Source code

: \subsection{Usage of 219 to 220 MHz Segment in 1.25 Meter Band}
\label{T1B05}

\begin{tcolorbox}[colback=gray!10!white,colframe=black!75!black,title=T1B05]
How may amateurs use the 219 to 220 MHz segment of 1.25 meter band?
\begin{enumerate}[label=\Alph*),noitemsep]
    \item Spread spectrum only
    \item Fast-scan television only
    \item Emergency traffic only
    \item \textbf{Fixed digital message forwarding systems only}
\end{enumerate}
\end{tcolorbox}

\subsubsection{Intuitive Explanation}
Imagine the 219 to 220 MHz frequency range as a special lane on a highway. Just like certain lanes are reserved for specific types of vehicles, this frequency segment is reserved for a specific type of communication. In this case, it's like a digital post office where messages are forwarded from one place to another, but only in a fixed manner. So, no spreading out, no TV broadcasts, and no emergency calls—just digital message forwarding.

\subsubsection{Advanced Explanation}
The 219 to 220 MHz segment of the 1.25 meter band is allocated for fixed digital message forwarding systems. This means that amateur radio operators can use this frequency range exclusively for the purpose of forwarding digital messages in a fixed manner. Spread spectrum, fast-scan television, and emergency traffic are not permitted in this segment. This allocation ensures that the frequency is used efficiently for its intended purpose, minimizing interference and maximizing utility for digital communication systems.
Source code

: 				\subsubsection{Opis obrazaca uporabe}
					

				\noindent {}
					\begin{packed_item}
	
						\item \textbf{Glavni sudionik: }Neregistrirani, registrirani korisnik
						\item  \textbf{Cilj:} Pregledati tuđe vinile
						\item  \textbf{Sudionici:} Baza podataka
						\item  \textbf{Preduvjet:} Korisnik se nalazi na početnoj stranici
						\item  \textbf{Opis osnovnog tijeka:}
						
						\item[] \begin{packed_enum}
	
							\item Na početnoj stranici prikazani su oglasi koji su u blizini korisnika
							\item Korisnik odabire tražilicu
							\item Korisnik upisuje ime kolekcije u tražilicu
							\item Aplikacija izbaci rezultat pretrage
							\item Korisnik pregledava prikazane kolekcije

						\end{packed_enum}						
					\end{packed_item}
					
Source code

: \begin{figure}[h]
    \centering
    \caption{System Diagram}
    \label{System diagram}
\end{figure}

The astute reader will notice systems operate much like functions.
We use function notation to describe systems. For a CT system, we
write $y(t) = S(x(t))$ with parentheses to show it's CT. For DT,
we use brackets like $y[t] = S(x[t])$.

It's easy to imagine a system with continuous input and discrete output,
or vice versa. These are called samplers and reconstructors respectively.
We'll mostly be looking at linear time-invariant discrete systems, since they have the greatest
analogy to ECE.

####

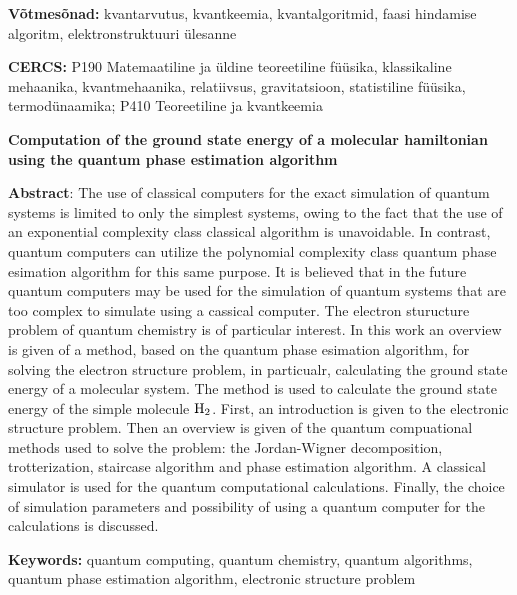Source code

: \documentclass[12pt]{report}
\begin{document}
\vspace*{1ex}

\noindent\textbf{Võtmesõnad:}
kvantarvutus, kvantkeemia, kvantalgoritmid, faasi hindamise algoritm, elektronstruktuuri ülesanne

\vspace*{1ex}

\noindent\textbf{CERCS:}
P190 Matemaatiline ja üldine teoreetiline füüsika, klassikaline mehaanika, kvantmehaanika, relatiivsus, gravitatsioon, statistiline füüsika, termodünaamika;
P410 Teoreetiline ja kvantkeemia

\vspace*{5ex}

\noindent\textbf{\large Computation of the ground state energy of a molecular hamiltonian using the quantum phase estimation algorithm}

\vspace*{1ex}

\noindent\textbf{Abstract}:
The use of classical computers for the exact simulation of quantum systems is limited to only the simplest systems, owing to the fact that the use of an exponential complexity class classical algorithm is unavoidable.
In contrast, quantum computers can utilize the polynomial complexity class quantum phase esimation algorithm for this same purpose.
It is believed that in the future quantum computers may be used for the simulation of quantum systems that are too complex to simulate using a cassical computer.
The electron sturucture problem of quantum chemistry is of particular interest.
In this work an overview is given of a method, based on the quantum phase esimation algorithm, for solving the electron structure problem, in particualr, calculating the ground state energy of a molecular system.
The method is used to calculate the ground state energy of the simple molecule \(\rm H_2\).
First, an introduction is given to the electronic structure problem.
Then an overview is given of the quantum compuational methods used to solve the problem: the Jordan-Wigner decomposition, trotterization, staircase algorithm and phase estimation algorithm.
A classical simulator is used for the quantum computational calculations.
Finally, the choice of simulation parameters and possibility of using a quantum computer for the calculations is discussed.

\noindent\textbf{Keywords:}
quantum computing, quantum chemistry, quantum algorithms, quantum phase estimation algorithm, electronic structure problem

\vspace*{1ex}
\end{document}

####

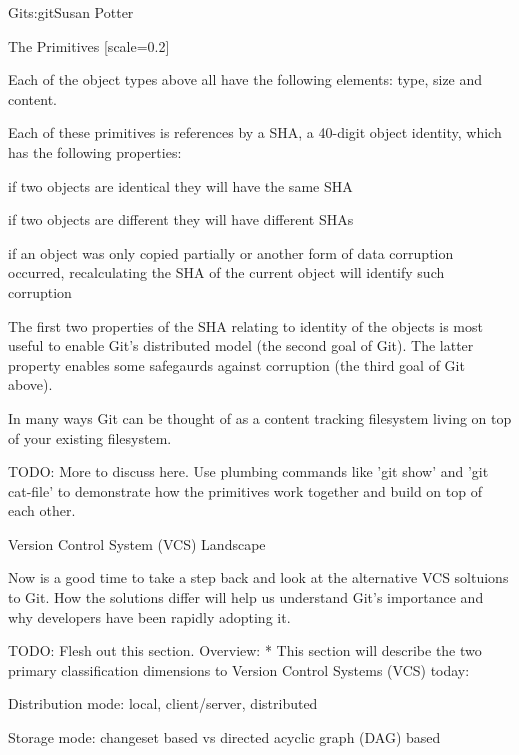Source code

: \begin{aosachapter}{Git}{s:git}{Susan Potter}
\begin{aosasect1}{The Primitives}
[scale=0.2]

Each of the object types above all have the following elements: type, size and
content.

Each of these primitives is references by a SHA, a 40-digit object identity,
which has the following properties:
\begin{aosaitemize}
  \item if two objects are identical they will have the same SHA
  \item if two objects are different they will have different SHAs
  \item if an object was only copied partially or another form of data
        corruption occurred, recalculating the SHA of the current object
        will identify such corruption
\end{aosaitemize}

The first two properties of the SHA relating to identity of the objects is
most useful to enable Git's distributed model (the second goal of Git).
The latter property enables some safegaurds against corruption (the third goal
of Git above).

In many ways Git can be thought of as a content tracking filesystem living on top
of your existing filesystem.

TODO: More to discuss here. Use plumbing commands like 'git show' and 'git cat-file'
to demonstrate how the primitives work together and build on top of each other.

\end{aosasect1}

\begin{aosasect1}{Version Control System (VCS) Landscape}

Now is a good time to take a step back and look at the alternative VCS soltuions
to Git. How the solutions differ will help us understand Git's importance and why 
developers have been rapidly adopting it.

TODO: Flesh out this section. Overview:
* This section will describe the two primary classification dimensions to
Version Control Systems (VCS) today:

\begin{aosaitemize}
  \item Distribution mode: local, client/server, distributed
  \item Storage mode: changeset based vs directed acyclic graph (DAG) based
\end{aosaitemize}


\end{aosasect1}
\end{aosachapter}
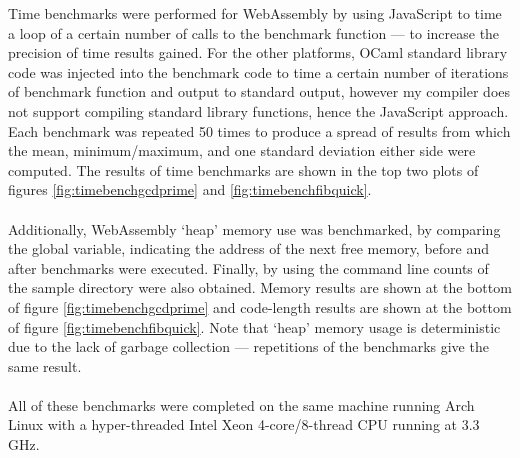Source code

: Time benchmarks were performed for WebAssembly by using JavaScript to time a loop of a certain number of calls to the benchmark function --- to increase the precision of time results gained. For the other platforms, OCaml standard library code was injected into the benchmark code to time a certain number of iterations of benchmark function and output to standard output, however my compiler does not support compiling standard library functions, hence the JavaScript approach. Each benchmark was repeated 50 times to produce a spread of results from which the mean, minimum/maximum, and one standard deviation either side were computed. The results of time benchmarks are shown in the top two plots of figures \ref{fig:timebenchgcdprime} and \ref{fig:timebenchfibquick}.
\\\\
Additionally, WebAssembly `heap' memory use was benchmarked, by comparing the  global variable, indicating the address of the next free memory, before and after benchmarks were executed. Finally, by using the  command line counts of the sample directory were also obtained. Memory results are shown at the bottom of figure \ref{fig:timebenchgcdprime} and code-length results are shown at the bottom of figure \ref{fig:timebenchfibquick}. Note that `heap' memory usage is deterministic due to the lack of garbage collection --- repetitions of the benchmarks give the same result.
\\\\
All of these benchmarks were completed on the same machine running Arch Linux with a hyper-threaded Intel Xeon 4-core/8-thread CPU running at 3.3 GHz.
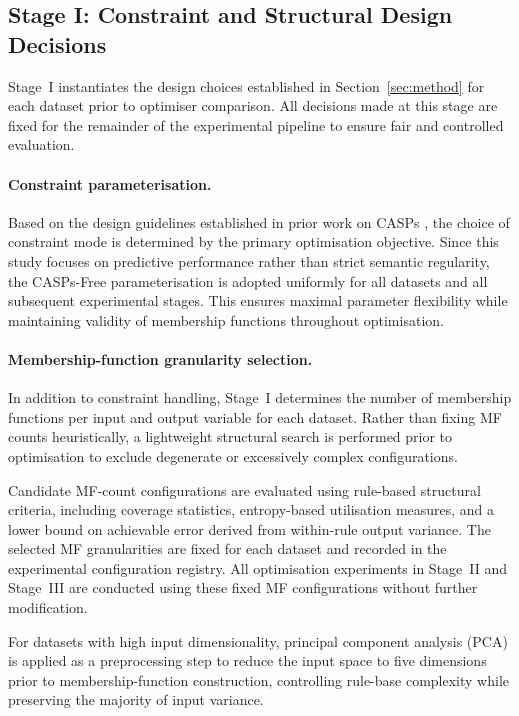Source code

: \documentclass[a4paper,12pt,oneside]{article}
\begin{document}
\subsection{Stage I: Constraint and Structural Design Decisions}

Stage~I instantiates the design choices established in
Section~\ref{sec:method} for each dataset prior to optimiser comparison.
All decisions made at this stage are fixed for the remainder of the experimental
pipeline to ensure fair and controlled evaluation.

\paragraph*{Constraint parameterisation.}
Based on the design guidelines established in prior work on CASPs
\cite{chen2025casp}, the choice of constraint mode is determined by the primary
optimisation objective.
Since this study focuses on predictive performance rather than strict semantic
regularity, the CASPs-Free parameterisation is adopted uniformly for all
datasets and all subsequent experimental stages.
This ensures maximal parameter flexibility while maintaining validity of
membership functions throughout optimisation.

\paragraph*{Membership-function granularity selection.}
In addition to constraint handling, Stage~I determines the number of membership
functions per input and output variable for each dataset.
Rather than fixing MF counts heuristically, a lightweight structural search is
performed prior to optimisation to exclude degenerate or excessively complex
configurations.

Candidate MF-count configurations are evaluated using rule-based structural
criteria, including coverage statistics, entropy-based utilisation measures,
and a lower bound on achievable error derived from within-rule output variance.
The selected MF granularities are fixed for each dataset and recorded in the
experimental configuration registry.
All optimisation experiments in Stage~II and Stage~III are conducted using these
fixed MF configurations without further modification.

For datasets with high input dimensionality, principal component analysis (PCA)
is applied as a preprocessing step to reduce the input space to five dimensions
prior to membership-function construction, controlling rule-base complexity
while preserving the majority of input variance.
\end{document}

####

(WORK INSTRUCTION) Look back over the records above. Reproduce exactly everything from the line with "to Git. How" down to the line with "the same result.", inclusive, and leave the pictures out.

(YOUR SOLUTION)
to Git. How the solutions differ will help us understand Git's importance and why 
developers have been rapidly adopting it.

TODO: Flesh out this section. Overview:
* This section will describe the two primary classification dimensions to
Version Control Systems (VCS) today:

\begin{aosaitemize}
  \item Distribution mode: local, client/server, distributed
  \item Storage mode: changeset based vs directed acyclic graph (DAG) based
\end{aosaitemize}


\end{aosasect1}
\end{aosachapter}
Source code

: Time benchmarks were performed for WebAssembly by using JavaScript to time a loop of a certain number of calls to the benchmark function --- to increase the precision of time results gained. For the other platforms, OCaml standard library code was injected into the benchmark code to time a certain number of iterations of benchmark function and output to standard output, however my compiler does not support compiling standard library functions, hence the JavaScript approach. Each benchmark was repeated 50 times to produce a spread of results from which the mean, minimum/maximum, and one standard deviation either side were computed. The results of time benchmarks are shown in the top two plots of figures \ref{fig:timebenchgcdprime} and \ref{fig:timebenchfibquick}.
\\\\
Additionally, WebAssembly `heap' memory use was benchmarked, by comparing the  global variable, indicating the address of the next free memory, before and after benchmarks were executed. Finally, by using the  command line counts of the sample directory were also obtained. Memory results are shown at the bottom of figure \ref{fig:timebenchgcdprime} and code-length results are shown at the bottom of figure \ref{fig:timebenchfibquick}. Note that `heap' memory usage is deterministic due to the lack of garbage collection --- repetitions of the benchmarks give the same result.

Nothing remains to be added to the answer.